* **YOUR OBJECTIVE**: Check every line of the data and copy the ones where "that" appears.

───── GIVEN DATA

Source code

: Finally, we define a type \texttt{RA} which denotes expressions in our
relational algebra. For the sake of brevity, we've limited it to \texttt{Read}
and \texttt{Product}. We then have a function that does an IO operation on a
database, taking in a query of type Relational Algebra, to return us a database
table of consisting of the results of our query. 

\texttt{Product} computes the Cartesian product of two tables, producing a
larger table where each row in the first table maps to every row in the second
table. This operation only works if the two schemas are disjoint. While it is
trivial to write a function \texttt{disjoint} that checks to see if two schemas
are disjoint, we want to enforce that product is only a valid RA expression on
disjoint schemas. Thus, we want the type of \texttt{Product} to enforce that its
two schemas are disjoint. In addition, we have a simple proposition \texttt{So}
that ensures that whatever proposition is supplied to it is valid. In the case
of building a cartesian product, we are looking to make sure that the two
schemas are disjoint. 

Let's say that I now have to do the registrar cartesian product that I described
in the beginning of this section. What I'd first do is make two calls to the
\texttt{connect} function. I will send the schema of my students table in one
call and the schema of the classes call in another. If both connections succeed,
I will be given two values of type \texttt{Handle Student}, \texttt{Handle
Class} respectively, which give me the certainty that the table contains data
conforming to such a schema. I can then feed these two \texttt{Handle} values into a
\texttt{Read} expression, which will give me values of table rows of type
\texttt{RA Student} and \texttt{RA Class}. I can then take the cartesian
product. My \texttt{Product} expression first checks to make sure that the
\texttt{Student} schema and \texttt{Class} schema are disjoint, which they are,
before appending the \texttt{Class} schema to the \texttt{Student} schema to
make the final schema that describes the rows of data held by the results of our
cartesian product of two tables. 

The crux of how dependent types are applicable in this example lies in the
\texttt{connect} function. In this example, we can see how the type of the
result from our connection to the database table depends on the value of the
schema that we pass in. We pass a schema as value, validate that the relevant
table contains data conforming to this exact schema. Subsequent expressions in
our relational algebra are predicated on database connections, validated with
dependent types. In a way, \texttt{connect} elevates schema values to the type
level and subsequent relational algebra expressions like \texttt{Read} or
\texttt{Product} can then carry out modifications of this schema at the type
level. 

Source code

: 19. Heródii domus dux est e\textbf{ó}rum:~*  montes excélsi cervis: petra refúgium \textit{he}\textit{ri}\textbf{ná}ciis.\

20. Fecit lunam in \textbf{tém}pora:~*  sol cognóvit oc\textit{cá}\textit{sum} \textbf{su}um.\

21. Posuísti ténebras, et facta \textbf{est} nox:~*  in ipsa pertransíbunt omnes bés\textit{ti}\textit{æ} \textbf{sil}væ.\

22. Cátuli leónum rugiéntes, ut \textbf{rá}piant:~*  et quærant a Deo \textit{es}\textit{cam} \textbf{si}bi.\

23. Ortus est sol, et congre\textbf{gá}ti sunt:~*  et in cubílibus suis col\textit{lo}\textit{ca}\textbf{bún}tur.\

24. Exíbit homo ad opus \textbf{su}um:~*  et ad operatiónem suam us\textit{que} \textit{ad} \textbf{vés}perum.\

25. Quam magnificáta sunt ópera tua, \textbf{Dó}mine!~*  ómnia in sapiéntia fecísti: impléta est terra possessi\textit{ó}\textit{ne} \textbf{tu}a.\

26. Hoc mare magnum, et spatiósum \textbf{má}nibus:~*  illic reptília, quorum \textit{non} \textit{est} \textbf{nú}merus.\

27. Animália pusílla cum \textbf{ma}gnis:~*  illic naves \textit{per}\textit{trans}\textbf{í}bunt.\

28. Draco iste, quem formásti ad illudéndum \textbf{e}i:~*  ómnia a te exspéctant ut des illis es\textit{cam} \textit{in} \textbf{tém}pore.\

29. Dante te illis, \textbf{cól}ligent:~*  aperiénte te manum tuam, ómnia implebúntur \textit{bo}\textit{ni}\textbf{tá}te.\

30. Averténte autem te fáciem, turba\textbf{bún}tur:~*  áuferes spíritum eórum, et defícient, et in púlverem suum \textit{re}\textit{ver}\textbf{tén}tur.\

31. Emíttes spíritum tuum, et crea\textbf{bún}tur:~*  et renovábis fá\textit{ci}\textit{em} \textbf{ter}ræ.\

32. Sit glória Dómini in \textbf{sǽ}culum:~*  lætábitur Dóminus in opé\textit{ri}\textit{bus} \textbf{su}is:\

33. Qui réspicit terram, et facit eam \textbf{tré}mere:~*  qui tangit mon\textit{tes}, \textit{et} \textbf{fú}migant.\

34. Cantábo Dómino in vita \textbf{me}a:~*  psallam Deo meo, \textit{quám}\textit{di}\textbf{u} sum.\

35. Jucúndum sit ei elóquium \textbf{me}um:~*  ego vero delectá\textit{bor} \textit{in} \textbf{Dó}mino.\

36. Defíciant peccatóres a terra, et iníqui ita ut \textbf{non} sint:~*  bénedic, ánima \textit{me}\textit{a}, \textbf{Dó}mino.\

──────────

* **SOLUTION**:
and \texttt{Product}. We then have a function that does an IO operation on a
trivial to write a function \texttt{disjoint} that checks to see if two schemas
are disjoint, we want to enforce that product is only a valid RA expression on
disjoint schemas. Thus, we want the type of \texttt{Product} to enforce that its
that ensures that whatever proposition is supplied to it is valid. In the case
of building a cartesian product, we are looking to make sure that the two
Let's say that I now have to do the registrar cartesian product that I described
Class} respectively, which give me the certainty that the table contains data
product. My \texttt{Product} expression first checks to make sure that the
make the final schema that describes the rows of data held by the results of our
schema that we pass in. We pass a schema as value, validate that the relevant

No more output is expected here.